**Exercise:** Pick out and copy every line below that has the word "annotations".

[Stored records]

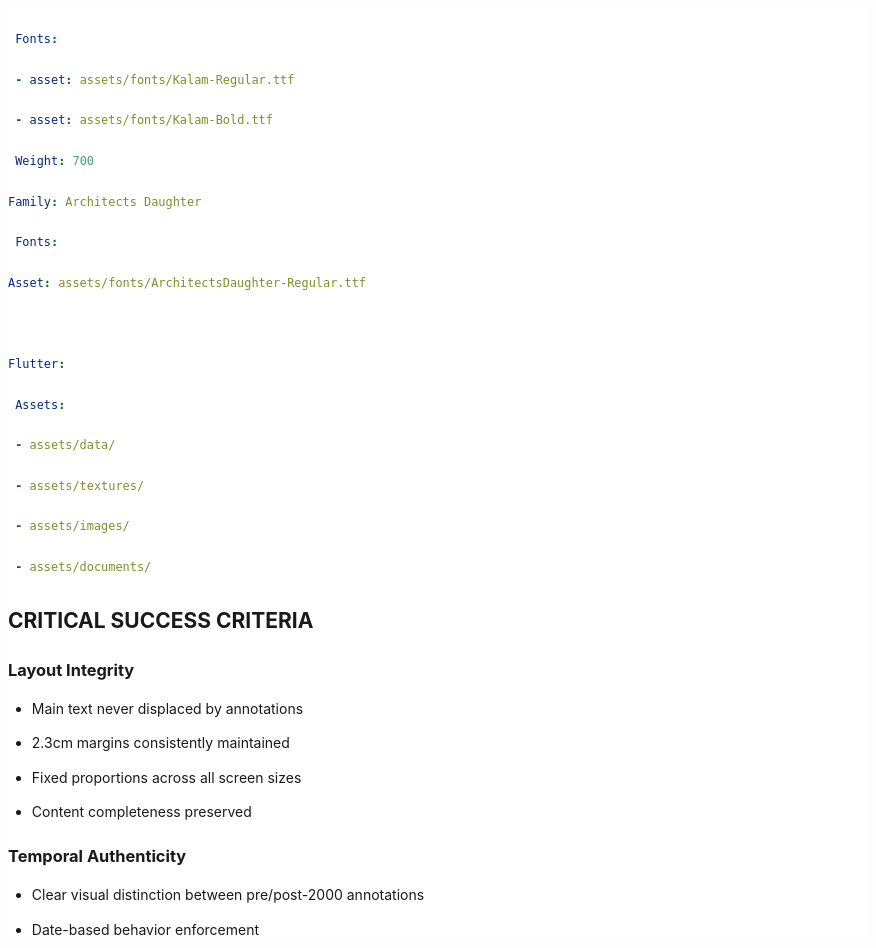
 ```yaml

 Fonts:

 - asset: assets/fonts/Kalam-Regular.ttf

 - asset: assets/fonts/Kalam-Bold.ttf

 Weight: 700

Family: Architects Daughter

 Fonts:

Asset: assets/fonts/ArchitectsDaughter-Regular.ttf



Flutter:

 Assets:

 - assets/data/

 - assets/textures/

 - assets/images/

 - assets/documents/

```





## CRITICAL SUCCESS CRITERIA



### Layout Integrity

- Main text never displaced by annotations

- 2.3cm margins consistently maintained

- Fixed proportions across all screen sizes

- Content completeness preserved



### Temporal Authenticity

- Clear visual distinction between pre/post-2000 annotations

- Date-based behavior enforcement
---
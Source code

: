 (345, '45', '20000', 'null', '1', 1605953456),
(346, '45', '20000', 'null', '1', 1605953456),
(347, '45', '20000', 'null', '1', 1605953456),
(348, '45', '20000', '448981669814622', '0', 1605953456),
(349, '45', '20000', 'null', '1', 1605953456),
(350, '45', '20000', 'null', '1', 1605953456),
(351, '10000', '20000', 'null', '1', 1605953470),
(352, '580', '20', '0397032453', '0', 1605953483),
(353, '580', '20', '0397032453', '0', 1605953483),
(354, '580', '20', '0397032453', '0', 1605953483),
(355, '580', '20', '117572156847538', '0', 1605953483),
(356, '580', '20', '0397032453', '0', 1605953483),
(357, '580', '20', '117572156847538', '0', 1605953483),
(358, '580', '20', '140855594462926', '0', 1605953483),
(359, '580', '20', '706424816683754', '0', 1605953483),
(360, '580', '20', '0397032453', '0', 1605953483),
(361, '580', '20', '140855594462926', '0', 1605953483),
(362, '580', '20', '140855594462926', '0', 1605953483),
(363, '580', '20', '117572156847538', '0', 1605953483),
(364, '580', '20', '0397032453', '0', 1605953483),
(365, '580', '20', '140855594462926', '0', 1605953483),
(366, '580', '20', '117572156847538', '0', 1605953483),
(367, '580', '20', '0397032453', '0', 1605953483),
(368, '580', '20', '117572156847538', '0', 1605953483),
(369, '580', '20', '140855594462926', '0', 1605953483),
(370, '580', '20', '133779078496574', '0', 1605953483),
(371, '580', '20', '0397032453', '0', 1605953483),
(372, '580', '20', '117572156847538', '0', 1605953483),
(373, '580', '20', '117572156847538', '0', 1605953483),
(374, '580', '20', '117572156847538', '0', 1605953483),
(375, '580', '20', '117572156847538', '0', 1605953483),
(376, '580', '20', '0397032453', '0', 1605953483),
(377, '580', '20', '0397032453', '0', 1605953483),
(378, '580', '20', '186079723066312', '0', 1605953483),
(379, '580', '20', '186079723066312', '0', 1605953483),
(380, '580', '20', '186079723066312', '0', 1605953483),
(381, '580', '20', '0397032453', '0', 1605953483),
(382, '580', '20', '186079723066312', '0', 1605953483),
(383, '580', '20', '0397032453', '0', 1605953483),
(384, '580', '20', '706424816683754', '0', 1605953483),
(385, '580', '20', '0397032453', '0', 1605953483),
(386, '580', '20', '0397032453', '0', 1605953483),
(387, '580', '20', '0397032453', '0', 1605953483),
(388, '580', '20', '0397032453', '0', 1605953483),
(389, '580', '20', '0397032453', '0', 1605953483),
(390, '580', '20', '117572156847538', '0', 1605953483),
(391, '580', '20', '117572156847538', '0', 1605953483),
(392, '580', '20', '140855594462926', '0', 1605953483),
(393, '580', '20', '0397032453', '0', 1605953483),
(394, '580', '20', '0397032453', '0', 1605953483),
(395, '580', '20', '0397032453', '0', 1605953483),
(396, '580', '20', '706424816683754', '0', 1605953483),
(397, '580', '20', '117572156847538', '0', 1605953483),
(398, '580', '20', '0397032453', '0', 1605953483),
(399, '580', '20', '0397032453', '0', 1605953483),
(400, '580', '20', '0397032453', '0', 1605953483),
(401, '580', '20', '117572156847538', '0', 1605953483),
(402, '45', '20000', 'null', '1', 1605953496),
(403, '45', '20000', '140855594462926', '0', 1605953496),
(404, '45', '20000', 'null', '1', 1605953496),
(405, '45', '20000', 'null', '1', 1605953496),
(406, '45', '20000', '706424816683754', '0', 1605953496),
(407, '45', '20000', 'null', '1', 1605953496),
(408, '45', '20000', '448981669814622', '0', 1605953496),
---
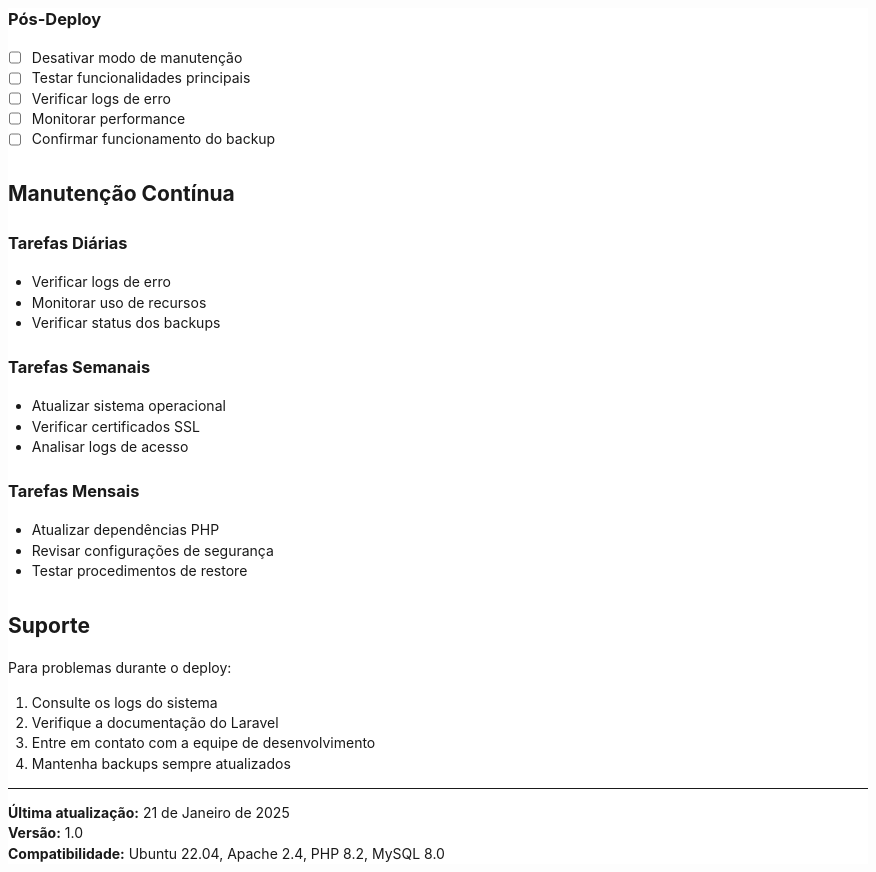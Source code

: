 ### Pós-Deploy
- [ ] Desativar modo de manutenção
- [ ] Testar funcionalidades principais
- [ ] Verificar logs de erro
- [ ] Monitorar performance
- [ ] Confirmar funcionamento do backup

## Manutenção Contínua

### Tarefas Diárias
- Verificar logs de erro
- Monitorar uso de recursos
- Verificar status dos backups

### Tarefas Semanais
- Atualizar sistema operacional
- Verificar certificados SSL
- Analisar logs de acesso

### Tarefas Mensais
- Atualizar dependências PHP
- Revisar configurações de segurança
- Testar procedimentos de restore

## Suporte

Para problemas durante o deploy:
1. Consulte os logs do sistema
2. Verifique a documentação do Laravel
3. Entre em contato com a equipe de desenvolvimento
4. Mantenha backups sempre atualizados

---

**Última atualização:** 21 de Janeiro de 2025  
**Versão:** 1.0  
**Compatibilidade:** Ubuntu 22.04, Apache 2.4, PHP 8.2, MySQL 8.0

**Result:**
- Main text never displaced by annotations
- Clear visual distinction between pre/post-2000 annotations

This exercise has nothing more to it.